Calculating the relative molecular mass.
Example 2.1.1
Calculate the relative molecular mass of the following compounds
(a) Sodium oxide ($N{a}_{2}O$).
(b) Calcium carbonate ($CaC{O}_{3}$).
Solution
(a) A sodium oxide molecule is made up of 2 sodium atoms and 1 oxygen atom.
${M}_{r}$ = (2 x 23) + 16
= 62
(b) A calcium carbonate molecule has 1 calcium atom, 1 carbon atom and 3 oxygen atom.
${M}_{r}$ = 40 + 12 + (3 x 16)
= 100
• Relative formula mass is the term that is used if the compound contains both metals and nonmetals.
• Molecular mass is normally used for substances that are covalent in nature, that contain nonmetals only.

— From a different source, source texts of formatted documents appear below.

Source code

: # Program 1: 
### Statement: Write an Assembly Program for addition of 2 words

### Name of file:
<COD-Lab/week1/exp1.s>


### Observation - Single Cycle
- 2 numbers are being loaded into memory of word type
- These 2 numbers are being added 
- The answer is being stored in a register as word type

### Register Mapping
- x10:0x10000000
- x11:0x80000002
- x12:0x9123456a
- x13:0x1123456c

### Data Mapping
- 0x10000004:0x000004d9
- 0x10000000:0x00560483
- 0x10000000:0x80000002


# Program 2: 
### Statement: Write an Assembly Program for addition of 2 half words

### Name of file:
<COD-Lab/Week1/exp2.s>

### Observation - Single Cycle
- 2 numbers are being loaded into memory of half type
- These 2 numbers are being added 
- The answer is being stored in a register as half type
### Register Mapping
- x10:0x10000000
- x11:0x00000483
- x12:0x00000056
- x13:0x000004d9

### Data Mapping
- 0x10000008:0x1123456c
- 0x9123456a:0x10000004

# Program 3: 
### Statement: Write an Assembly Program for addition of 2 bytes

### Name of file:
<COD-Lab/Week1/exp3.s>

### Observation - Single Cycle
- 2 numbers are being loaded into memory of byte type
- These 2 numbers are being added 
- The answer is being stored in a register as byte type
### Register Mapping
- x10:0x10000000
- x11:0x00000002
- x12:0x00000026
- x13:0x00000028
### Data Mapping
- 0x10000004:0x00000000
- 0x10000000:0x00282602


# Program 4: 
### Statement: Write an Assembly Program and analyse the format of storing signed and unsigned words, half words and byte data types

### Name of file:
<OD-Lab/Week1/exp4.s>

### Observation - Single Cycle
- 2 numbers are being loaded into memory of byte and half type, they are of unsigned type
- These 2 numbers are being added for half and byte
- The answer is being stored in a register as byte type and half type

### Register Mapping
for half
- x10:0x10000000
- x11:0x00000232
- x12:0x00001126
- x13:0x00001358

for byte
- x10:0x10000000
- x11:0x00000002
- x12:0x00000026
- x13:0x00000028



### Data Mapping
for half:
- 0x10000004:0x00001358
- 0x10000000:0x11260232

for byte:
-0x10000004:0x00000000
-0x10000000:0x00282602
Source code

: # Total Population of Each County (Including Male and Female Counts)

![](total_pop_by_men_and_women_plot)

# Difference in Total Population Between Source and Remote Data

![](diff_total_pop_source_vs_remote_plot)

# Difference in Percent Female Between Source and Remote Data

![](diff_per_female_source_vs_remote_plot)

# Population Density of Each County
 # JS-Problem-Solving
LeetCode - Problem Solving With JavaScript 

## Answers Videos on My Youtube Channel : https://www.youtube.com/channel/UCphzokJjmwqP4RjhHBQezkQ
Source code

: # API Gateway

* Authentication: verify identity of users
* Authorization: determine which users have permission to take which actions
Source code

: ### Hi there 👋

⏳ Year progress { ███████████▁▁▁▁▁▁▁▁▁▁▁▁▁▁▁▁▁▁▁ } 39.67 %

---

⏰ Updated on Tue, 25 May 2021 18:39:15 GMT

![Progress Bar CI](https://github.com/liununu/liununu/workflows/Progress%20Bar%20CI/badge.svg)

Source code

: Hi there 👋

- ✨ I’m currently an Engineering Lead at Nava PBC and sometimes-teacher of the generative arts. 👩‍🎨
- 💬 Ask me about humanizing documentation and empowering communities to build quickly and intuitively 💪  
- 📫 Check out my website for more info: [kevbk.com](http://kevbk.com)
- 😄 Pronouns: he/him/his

#### Writing chemical equations

• Chemical equations are written using chemical symbols and taking care to make sure that the compounds are properly written.
• The compounds should have their state symbols written.
• The reactants should be on the left side of the arrow while the products are at the right side.
• The equation should be balanced, that is, the atoms on the right side should be equal to those on the right side.

#### Balancing equations.

• We balance chemical equations based on the principal of conservation of mass; that is, the total mass of reactants = total mass of products (no mass is lost).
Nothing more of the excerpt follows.